Quick search by citation:

42 U.S. Code § 280g–10 - Community Preventive Services Task Force

(a) Establishment and purpose

The Director of the Centers for Disease Control and Prevention shall convene an independent Community Preventive Services Task Force (referred to in this subsection as the “Task Force”) to be composed of individuals with appropriate expertise. Such Task Force shall review the scientific evidence related to the effectiveness, appropriateness, and cost-effectiveness of community preventive interventions for the purpose of developing recommendations, to be published in the Guide to Community Preventive Services (referred to in this section as the “Guide”), for individuals and organizations delivering population-based services, including primary care professionals, health care systems, professional societies, employers, community organizations, non-profit organizations, schools, governmental public health agencies, Indian tribes, tribal organizations and urban Indian organizations, medical groups, Congress and other policy-makers.
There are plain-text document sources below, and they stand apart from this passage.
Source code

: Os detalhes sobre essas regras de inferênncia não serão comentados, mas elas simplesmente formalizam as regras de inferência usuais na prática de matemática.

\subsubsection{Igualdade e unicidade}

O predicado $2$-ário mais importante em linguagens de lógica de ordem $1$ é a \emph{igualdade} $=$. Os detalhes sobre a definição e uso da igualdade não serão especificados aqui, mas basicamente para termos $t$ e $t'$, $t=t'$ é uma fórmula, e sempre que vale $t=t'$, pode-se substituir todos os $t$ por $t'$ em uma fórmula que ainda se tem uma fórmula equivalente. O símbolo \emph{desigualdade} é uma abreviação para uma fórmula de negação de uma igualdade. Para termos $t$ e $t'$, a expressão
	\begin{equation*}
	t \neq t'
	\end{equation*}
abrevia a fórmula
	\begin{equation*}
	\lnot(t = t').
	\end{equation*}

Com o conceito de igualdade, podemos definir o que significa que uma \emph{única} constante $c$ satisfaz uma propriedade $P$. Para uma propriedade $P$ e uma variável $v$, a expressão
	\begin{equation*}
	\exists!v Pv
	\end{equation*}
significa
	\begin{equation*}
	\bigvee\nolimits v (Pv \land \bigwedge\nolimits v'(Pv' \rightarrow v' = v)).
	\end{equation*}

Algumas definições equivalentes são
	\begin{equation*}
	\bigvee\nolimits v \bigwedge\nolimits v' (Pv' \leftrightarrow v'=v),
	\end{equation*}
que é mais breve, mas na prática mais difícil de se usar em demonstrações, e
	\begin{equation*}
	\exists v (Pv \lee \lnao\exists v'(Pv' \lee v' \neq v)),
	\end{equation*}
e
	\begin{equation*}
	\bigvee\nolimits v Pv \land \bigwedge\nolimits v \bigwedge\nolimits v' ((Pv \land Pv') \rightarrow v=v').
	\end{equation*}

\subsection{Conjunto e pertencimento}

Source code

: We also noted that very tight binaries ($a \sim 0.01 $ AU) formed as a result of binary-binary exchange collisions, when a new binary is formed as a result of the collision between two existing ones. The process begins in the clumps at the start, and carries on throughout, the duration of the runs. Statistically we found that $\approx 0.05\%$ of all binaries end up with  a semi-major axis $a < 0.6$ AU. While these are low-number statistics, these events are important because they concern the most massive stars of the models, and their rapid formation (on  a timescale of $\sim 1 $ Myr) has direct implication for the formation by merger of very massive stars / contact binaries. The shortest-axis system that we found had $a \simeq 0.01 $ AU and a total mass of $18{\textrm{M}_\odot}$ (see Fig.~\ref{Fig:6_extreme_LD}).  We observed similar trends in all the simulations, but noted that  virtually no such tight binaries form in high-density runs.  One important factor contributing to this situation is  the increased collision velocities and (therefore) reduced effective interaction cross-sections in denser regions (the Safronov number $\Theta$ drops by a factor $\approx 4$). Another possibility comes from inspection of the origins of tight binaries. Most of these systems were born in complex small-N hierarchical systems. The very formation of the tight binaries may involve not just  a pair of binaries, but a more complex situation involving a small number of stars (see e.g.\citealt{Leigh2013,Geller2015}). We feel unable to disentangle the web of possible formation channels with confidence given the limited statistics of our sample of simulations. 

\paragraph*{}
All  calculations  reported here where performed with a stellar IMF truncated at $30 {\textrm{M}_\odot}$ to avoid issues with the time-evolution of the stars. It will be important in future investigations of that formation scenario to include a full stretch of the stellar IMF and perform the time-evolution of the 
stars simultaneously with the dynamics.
Community preventive services include any policies, programs, processes or activities designed to affect or otherwise affecting health at the population level.

(b) DutiesThe duties of the Task Force shall include—
the development of additional topic areas for new recommendations and interventions related to those topic areas, including those related to specific populations and age groups, as well as the social, economic and physical environments that can have broad effects on the health and disease of populations and health disparities among sub-populations and age groups;
at least once during every 5-year period, review [1] interventions and update [1] recommendations related to existing topic areas, including new or improved techniques to assess the health effects of interventions, including health impact assessment and population health modeling;
improved integration with Federal Government health objectives and related target setting for health improvement;
the enhanced dissemination of recommendations;
the provision of technical assistance to those health care professionals, agencies, and organizations that request help in implementing the Guide recommendations; and
providing yearly reports to Congress and related agencies identifying gaps in research and recommending priority areas that deserve further examination, including areas related to populations and age groups not adequately addressed by current recommendations.
(c) Role of agency

The Director shall provide ongoing administrative, research, and technical support for the operations of the Task Force, including coordinating and supporting the dissemination of the recommendations of the Task Force, ensuring adequate staff resources, and assistance to those organizations requesting it for implementation of Guide recommendations.

(d) Coordination with Preventive Services Task Force

The Task Force shall take appropriate steps to coordinate its work with the U.S. Preventive Services Task Force and the Advisory Committee on Immunization Practices, including the examination of how each task force’s recommendations interact at the nexus of clinic and community.

(e) Operation

In carrying out the duties under subsection (b), the Task Force shall not be subject to the provisions of chapter 10 of title 5.

(f) Authorization of appropriations

There are authorized to be appropriated such sums as may be necessary for each fiscal year to carry out the activities of the Task Force.

(July 1, 1944, ch. 373, title III, § 399U, as added Pub. L. 111–148, title IV, § 4003(b)(1), Mar. 23, 2010, 124 Stat. 543; amended Pub. L. 117–286, § 4(a)(230), Dec. 27, 2022, 136 Stat. 4331.)

[1]  So in original. Probably should be followed by “of”.
Editorial Notes

2022—Subsec. (e). Pub. L. 117–286 substituted “chapter 10 of title 5.” for “Appendix 2 of title 5.”